═══ AVAILABLE RECORDS ═══

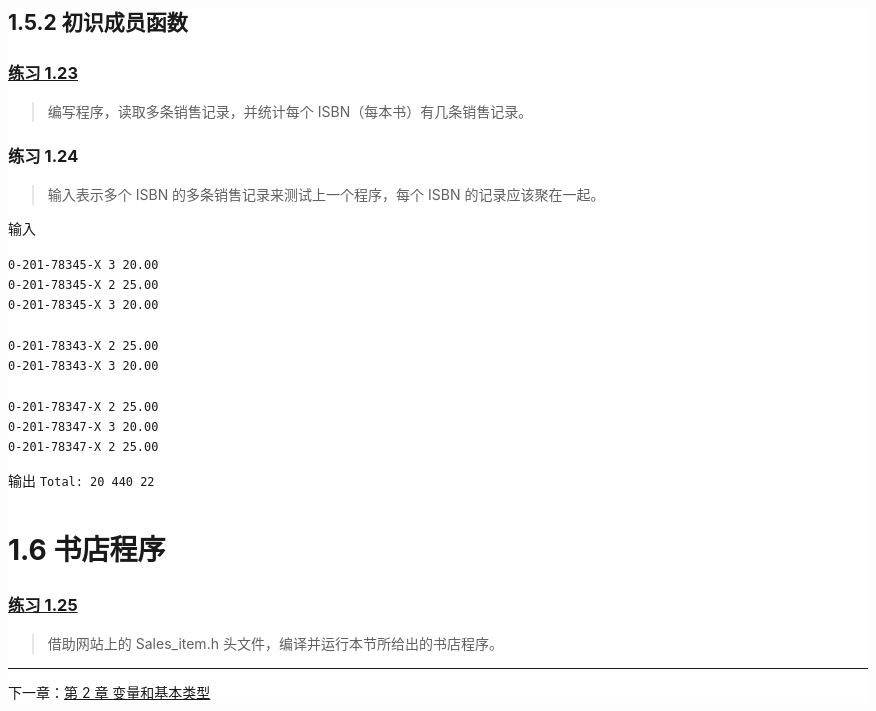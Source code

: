 

## 1.5.2 初识成员函数

### [练习 1.23](1.23.cpp)

> 编写程序，读取多条销售记录，并统计每个 ISBN（每本书）有几条销售记录。



### 练习 1.24

> 输入表示多个 ISBN 的多条销售记录来测试上一个程序，每个 ISBN 的记录应该聚在一起。

输入

```
0-201-78345-X 3 20.00
0-201-78345-X 2 25.00
0-201-78345-X 3 20.00

0-201-78343-X 2 25.00
0-201-78343-X 3 20.00

0-201-78347-X 2 25.00
0-201-78347-X 3 20.00
0-201-78347-X 2 25.00
```

输出 `Total: 20 440 22 `



# 1.6 书店程序

### [练习 1.25](1.25.cpp)

> 借助网站上的 Sales_item.h 头文件，编译并运行本节所给出的书店程序。



---

下一章：[第 2 章 变量和基本类型](../第%202%20章%20变量和基本类型/第%202%20章%20变量和基本类型.md)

═══

▶ **PROBLEM TO SOLVE**
Begin at the first line of the entries and end at the line containing "### [练习 1.25](1.25.cpp)": write out each line exactly, skipping pictures.

▶ **SOLVED PROBLEM**
Source code

: 

## 1.5.2 初识成员函数

### [练习 1.23](1.23.cpp)

> 编写程序，读取多条销售记录，并统计每个 ISBN（每本书）有几条销售记录。



### 练习 1.24

> 输入表示多个 ISBN 的多条销售记录来测试上一个程序，每个 ISBN 的记录应该聚在一起。

输入

```
0-201-78345-X 3 20.00
0-201-78345-X 2 25.00
0-201-78345-X 3 20.00

0-201-78343-X 2 25.00
0-201-78343-X 3 20.00

0-201-78347-X 2 25.00
0-201-78347-X 3 20.00
0-201-78347-X 2 25.00
```

输出 `Total: 20 440 22 `



# 1.6 书店程序

### [练习 1.25](1.25.cpp)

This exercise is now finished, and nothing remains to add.